Health-related quality of life was less studied in pregnant women and studies incorporating generic quality of life were scarce. In the study, both generic and specific life quality were assessed with universally accepted standardized questionnaires. Poorer quality of life was observed in social functioning, mental health, role-emotional, role-physical and general health in women with urinary leakage, indicating a broad negative effect of incontinence on the life of pregnant women. Moreover, a significant decrease in mental component summary was found in women with incontinence, demonstrating that urinary leakage affected pregnant women more psychologically, which was in line with a previous study regarding stress urinary incontinence during pregnancy [33]. Similarly, in Franco’s study, SF-36 was used to assess generic quality of life in pregnant women and a significant decrease was observed in four domain scales in incontinent women, however, two component summaries were not reported [17]. The specific quality of life perceived by pregnant women was mildly affected by urinary incontinence with a lower score of IIQ-7 and UDI-6, which was similar to previous studies of pregnant women but better than that in general community-dwelling women [4, 33,34,35]. This finding could be explained by the fact that incontinence symptoms in the majority of pregnant women were mild to moderate and were milder than in general community-dwelling women, while the severity of incontinence symptoms had a significant negative impact on quality of life perceived by participants [15, 16, 34, 35]. Our finding also indicated that the specific quality of life perceived by pregnant women decreased significantly as the incontinence symptoms got worse. The study suggested that more efforts should be made to prevent urinary incontinence during pregnancy and improve the quality of life, especially the mental health, in pregnant women.

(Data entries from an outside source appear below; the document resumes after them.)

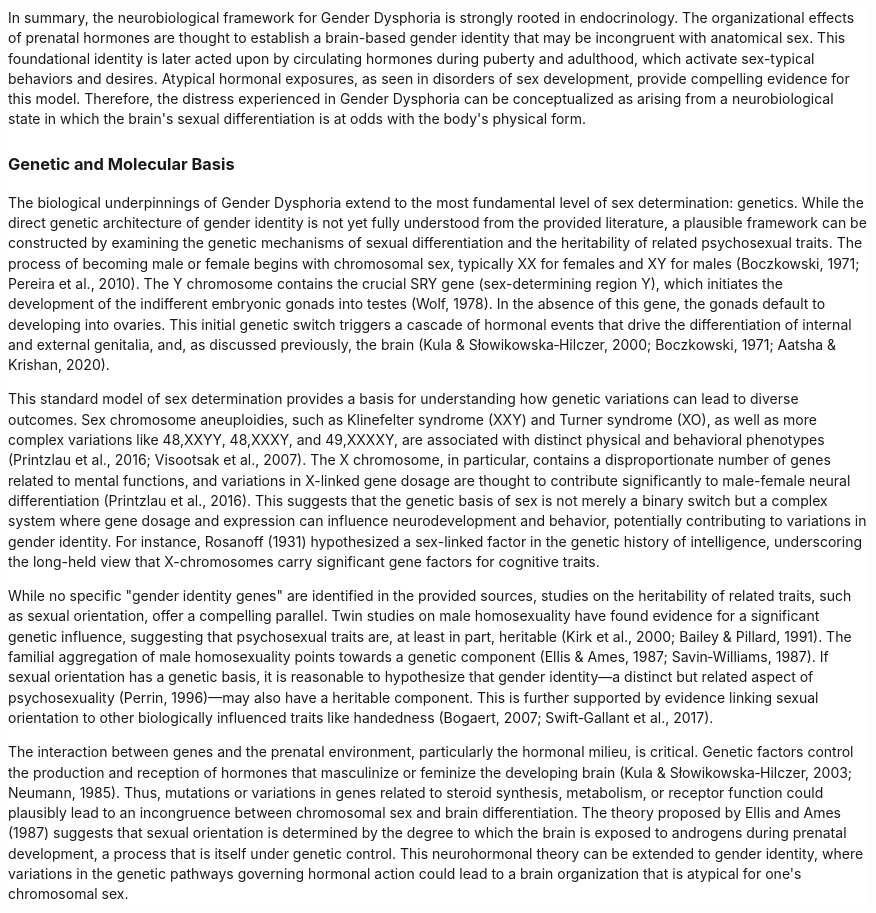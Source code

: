 In summary, the neurobiological framework for Gender Dysphoria is strongly rooted in endocrinology. The organizational effects of prenatal hormones are thought to establish a brain-based gender identity that may be incongruent with anatomical sex. This foundational identity is later acted upon by circulating hormones during puberty and adulthood, which activate sex-typical behaviors and desires. Atypical hormonal exposures, as seen in disorders of sex development, provide compelling evidence for this model. Therefore, the distress experienced in Gender Dysphoria can be conceptualized as arising from a neurobiological state in which the brain's sexual differentiation is at odds with the body's physical form.

### Genetic and Molecular Basis

The biological underpinnings of Gender Dysphoria extend to the most fundamental level of sex determination: genetics. While the direct genetic architecture of gender identity is not yet fully understood from the provided literature, a plausible framework can be constructed by examining the genetic mechanisms of sexual differentiation and the heritability of related psychosexual traits. The process of becoming male or female begins with chromosomal sex, typically XX for females and XY for males (Boczkowski, 1971; Pereira et al., 2010). The Y chromosome contains the crucial SRY gene (sex-determining region Y), which initiates the development of the indifferent embryonic gonads into testes (Wolf, 1978). In the absence of this gene, the gonads default to developing into ovaries. This initial genetic switch triggers a cascade of hormonal events that drive the differentiation of internal and external genitalia, and, as discussed previously, the brain (Kula & Słowikowska‐Hilczer, 2000; Boczkowski, 1971; Aatsha & Krishan, 2020).

This standard model of sex determination provides a basis for understanding how genetic variations can lead to diverse outcomes. Sex chromosome aneuploidies, such as Klinefelter syndrome (XXY) and Turner syndrome (XO), as well as more complex variations like 48,XXYY, 48,XXXY, and 49,XXXXY, are associated with distinct physical and behavioral phenotypes (Printzlau et al., 2016; Visootsak et al., 2007). The X chromosome, in particular, contains a disproportionate number of genes related to mental functions, and variations in X-linked gene dosage are thought to contribute significantly to male-female neural differentiation (Printzlau et al., 2016). This suggests that the genetic basis of sex is not merely a binary switch but a complex system where gene dosage and expression can influence neurodevelopment and behavior, potentially contributing to variations in gender identity. For instance, Rosanoff (1931) hypothesized a sex-linked factor in the genetic history of intelligence, underscoring the long-held view that X-chromosomes carry significant gene factors for cognitive traits.

While no specific "gender identity genes" are identified in the provided sources, studies on the heritability of related traits, such as sexual orientation, offer a compelling parallel. Twin studies on male homosexuality have found evidence for a significant genetic influence, suggesting that psychosexual traits are, at least in part, heritable (Kirk et al., 2000; Bailey & Pillard, 1991). The familial aggregation of male homosexuality points towards a genetic component (Ellis & Ames, 1987; Savin‐Williams, 1987). If sexual orientation has a genetic basis, it is reasonable to hypothesize that gender identity—a distinct but related aspect of psychosexuality (Perrin, 1996)—may also have a heritable component. This is further supported by evidence linking sexual orientation to other biologically influenced traits like handedness (Bogaert, 2007; Swift‐Gallant et al., 2017).

The interaction between genes and the prenatal environment, particularly the hormonal milieu, is critical. Genetic factors control the production and reception of hormones that masculinize or feminize the developing brain (Kula & Słowikowska‐Hilczer, 2003; Neumann, 1985). Thus, mutations or variations in genes related to steroid synthesis, metabolism, or receptor function could plausibly lead to an incongruence between chromosomal sex and brain differentiation. The theory proposed by Ellis and Ames (1987) suggests that sexual orientation is determined by the degree to which the brain is exposed to androgens during prenatal development, a process that is itself under genetic control. This neurohormonal theory can be extended to gender identity, where variations in the genetic pathways governing hormonal action could lead to a brain organization that is atypical for one's chromosomal sex.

The study showed that only 14.8% of pregnant women with incontinence sought professional help, which was similar to a previous study conducted in pregnant women but lower than studies in general adult women [18, 19, 36]. One of the most common reasons for not seeking help from the perspective of the participants in the study was that they were not greatly bothered by urinary leakage, while bother was confirmed to be a strong predictor for help-seeking behavior [37, 38]. Another common reason for not seeking help arose from the misconception that incontinence during pregnancy was inevitable or could recover by itself. Obviously, being a medical disorder, the nature of incontinence and the long-term effect of incontinence during pregnancy on incontinence later in life were not well recognized by pregnant women. It is worth noting that few pregnant women planned to postpone consultation until after childbirth or felt embarrassed to talk about urinary leakage, which provides opportunities for health care providers to talk with pregnant women about urinary leakage initiatively during routine prenatal examinations and inform them about incontinence related knowledge and preventive strategies.

Although the study was conducted in a relatively large sample using universally accepted standardized instruments, several limitations should be noted. First, the participants were recruited from a tertiary hospital, which may limit the generalizability of the results. Second, this was a cross-sectional study, in which recall bias was inevitable and causal inference was not feasible.

Conclusions

Urinary incontinence was highly prevalent in pregnant women. Urinary incontinence before pregnancy, history of vaginal birth, coffee consumption, childhood enuresis and history of urinary tract infection were confirmed to be associated with increasing the risk of developing urinary incontinence during pregnancy. Although urinary leakage during pregnancy tended to be mild to moderate, it had a broad detrimental effect on health-related quality of life. However, only a few women sought professional help for urinary leakage during pregnancy. Our findings could help health care providers get a comprehensive understanding of the occurrence and impact of urinary leakage as well as the help-seeking behavior in pregnant women, which may facilitate the prevention of urinary incontinence and improvement of health-related quality of life in pregnant women.